A prison for knowledge/Una prigione per la conoscenza- (eng – ita) – M° Aurelio Porfiri

It is sad to consider the following point, but more and more I am forced to think that the real enemy of education is compulsory education. Now, there are of course happy exceptions to this statement, but my experience, especially here in Asia, is that if you want to hate culture you have to go to school.  Why is this happening? First, schools are weapons of mass production; they just generalize education for people that are very different and prepare them just to be poor actors in future society, not protagonists; second, creativity is considered a sort of danger, emphasizing all teaching on the “scientific” side of knowledge whereby humanity progresses thanks to creativity (in science too); third, the poor quality of the teachers greatly affects how a school is managed, these teachers being the first impediment to the real development and growth of students; fourth, there is an inability to relate academic subjects to students’ experiences.

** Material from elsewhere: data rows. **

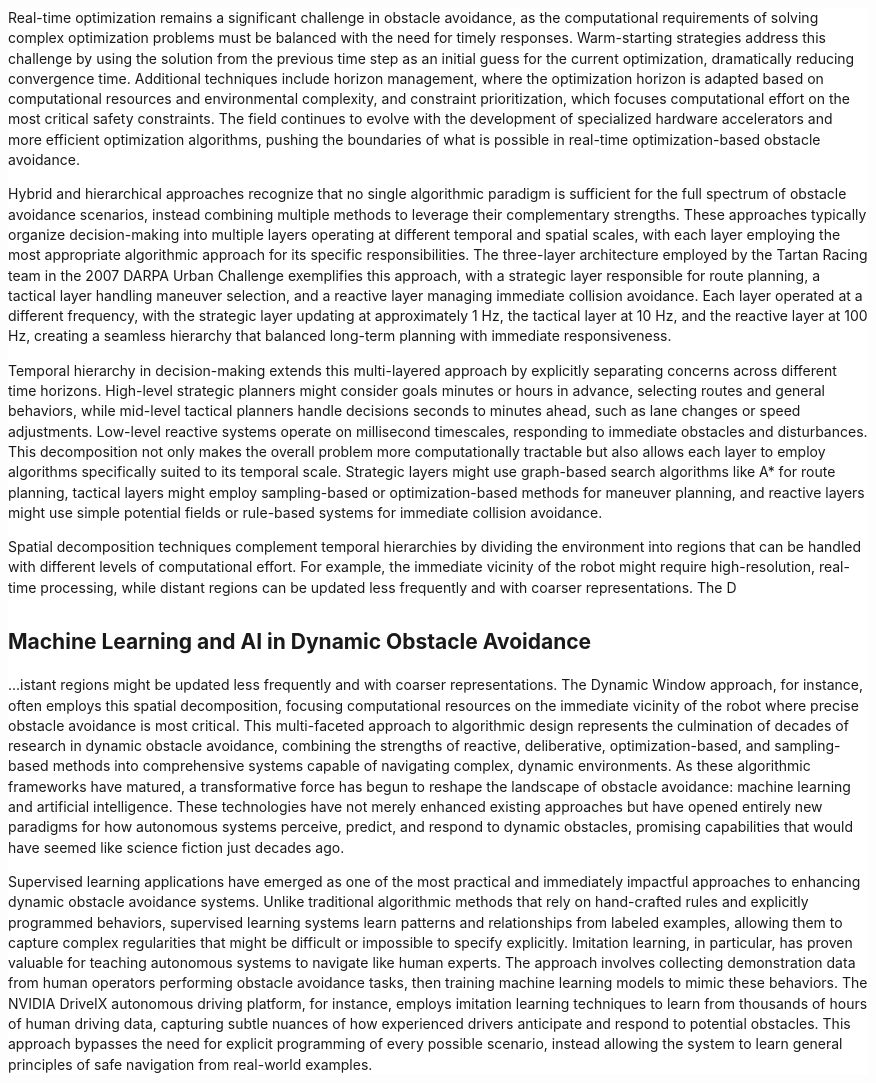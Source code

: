 Real-time optimization remains a significant challenge in obstacle avoidance, as the computational requirements of solving complex optimization problems must be balanced with the need for timely responses. Warm-starting strategies address this challenge by using the solution from the previous time step as an initial guess for the current optimization, dramatically reducing convergence time. Additional techniques include horizon management, where the optimization horizon is adapted based on computational resources and environmental complexity, and constraint prioritization, which focuses computational effort on the most critical safety constraints. The field continues to evolve with the development of specialized hardware accelerators and more efficient optimization algorithms, pushing the boundaries of what is possible in real-time optimization-based obstacle avoidance.

Hybrid and hierarchical approaches recognize that no single algorithmic paradigm is sufficient for the full spectrum of obstacle avoidance scenarios, instead combining multiple methods to leverage their complementary strengths. These approaches typically organize decision-making into multiple layers operating at different temporal and spatial scales, with each layer employing the most appropriate algorithmic approach for its specific responsibilities. The three-layer architecture employed by the Tartan Racing team in the 2007 DARPA Urban Challenge exemplifies this approach, with a strategic layer responsible for route planning, a tactical layer handling maneuver selection, and a reactive layer managing immediate collision avoidance. Each layer operated at a different frequency, with the strategic layer updating at approximately 1 Hz, the tactical layer at 10 Hz, and the reactive layer at 100 Hz, creating a seamless hierarchy that balanced long-term planning with immediate responsiveness.

Temporal hierarchy in decision-making extends this multi-layered approach by explicitly separating concerns across different time horizons. High-level strategic planners might consider goals minutes or hours in advance, selecting routes and general behaviors, while mid-level tactical planners handle decisions seconds to minutes ahead, such as lane changes or speed adjustments. Low-level reactive systems operate on millisecond timescales, responding to immediate obstacles and disturbances. This decomposition not only makes the overall problem more computationally tractable but also allows each layer to employ algorithms specifically suited to its temporal scale. Strategic layers might use graph-based search algorithms like A* for route planning, tactical layers might employ sampling-based or optimization-based methods for maneuver planning, and reactive layers might use simple potential fields or rule-based systems for immediate collision avoidance.

Spatial decomposition techniques complement temporal hierarchies by dividing the environment into regions that can be handled with different levels of computational effort. For example, the immediate vicinity of the robot might require high-resolution, real-time processing, while distant regions can be updated less frequently and with coarser representations. The D

## Machine Learning and AI in Dynamic Obstacle Avoidance

...istant regions might be updated less frequently and with coarser representations. The Dynamic Window approach, for instance, often employs this spatial decomposition, focusing computational resources on the immediate vicinity of the robot where precise obstacle avoidance is most critical. This multi-faceted approach to algorithmic design represents the culmination of decades of research in dynamic obstacle avoidance, combining the strengths of reactive, deliberative, optimization-based, and sampling-based methods into comprehensive systems capable of navigating complex, dynamic environments. As these algorithmic frameworks have matured, a transformative force has begun to reshape the landscape of obstacle avoidance: machine learning and artificial intelligence. These technologies have not merely enhanced existing approaches but have opened entirely new paradigms for how autonomous systems perceive, predict, and respond to dynamic obstacles, promising capabilities that would have seemed like science fiction just decades ago.

Supervised learning applications have emerged as one of the most practical and immediately impactful approaches to enhancing dynamic obstacle avoidance systems. Unlike traditional algorithmic methods that rely on hand-crafted rules and explicitly programmed behaviors, supervised learning systems learn patterns and relationships from labeled examples, allowing them to capture complex regularities that might be difficult or impossible to specify explicitly. Imitation learning, in particular, has proven valuable for teaching autonomous systems to navigate like human experts. The approach involves collecting demonstration data from human operators performing obstacle avoidance tasks, then training machine learning models to mimic these behaviors. The NVIDIA DriveIX autonomous driving platform, for instance, employs imitation learning techniques to learn from thousands of hours of human driving data, capturing subtle nuances of how experienced drivers anticipate and respond to potential obstacles. This approach bypasses the need for explicit programming of every possible scenario, instead allowing the system to learn general principles of safe navigation from real-world examples.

I repeat, it is sad to notice this, but I come to think that homeschooling is probably a much better solution for a real education, tailored to students’ needs and not standardized based on teachers’ inabilities. Is destroying schools a solution? Destroying schools here means not destroying them materially, but to rethink a concept that once was intended as a resource of learning for everyone but has become a prison for knowledge.

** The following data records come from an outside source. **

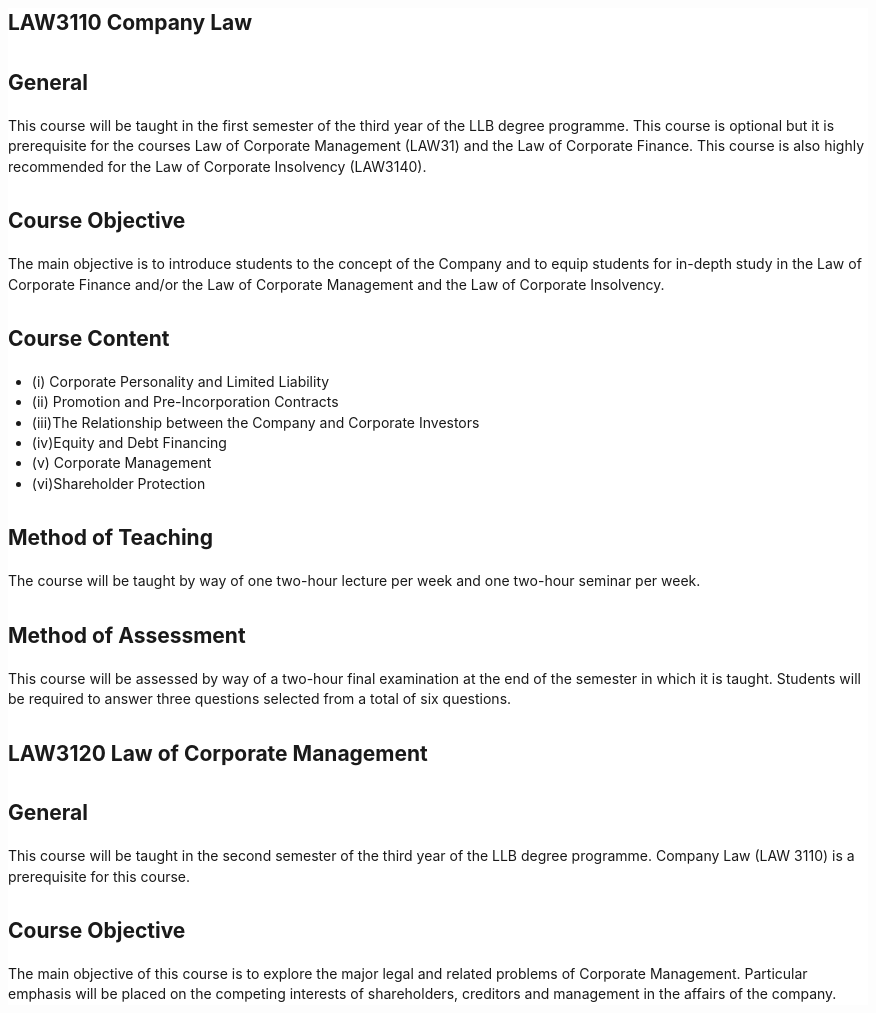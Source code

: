 ## LAW3110 Company Law

## General

This course will be taught in the first semester of the third year of the LLB degree programme. This course is optional but it is prerequisite for the courses Law of Corporate Management (LAW31) and the Law of Corporate Finance. This course is also highly recommended for the Law of Corporate Insolvency (LAW3140).

## Course Objective

The main objective is to introduce students to the concept of the Company and to equip students for in-depth study in the Law of Corporate Finance and/or the Law of Corporate Management and the Law of Corporate Insolvency.

## Course Content

- (i) Corporate Personality and Limited Liability
- (ii) Promotion and Pre-Incorporation Contracts
- (iii)The Relationship between the Company and Corporate Investors
- (iv)Equity and Debt Financing
- (v) Corporate Management
- (vi)Shareholder Protection

## Method of Teaching

The course will be taught by way of one two-hour lecture per week and one two-hour seminar per week.

## Method of Assessment

This course will be assessed by way of a two-hour final examination at the end of the semester in which it is taught. Students will be required to answer three questions selected from a total of six questions.

## LAW3120 Law of Corporate Management

## General

This course will be taught in the second semester of the third year of the LLB degree programme. Company Law (LAW 3110) is a prerequisite for this course.

## Course Objective

The main objective of this course is to explore the major legal and related problems of Corporate Management.  Particular  emphasis  will  be  placed  on  the  competing  interests  of  shareholders, creditors and management in the affairs of the company.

E’ triste constatare quanto segue, ma sempre più sono forzato a pensare che il nemico reale dell’educazione é la scuola dell’obbligo. Ora, ci sono naturalmente delle felici eccezioni a questa affermazione, ma la mia esperienza, specialmente qui in Asia, é che se vuoi odiare la cultura devi andare a scuola. Perché questo succede? Primo, le scuole sono armi di produzione di massa, generalizzano l’educazione per persone che sono differenti e le preparano ad essere poveri attori nella società futura, più che protagonisti; secondo, la creatività é considerata una sorta di pericolo, enfatizzando tutto l’insegnamento sul lato “scientifico” della conoscenza quando l’umanità progredisce grazie alla creatività (anche nella scienza); terzo, la povera qualità degli insegnanti influsice su come la scuola é guidata, essendo questi insegnanti il primo impedimento per un vero sviluppo e crescita degli studenti; quarto, l’inabilità a relazionare soggetti accademici con le esperienze degli studenti.

Come ho detto, é triste constatare questo, ma io penso che insegnare gli studenti a casa é probabilmente una soluzione molto migliore per una educazione reale, disegnata sui bisogni degli studenti e non standardizzata sulla incapacità degli insegnanti. Distruggere le scuole é una soluzione? Distruggere la scuola qui significa non distruggerla materialmente, ma ripensare un concetto che una volta era inteso come una risorsa così che ognuno potesse apprendere, ma poi é diventato una prigione per la conoscenza.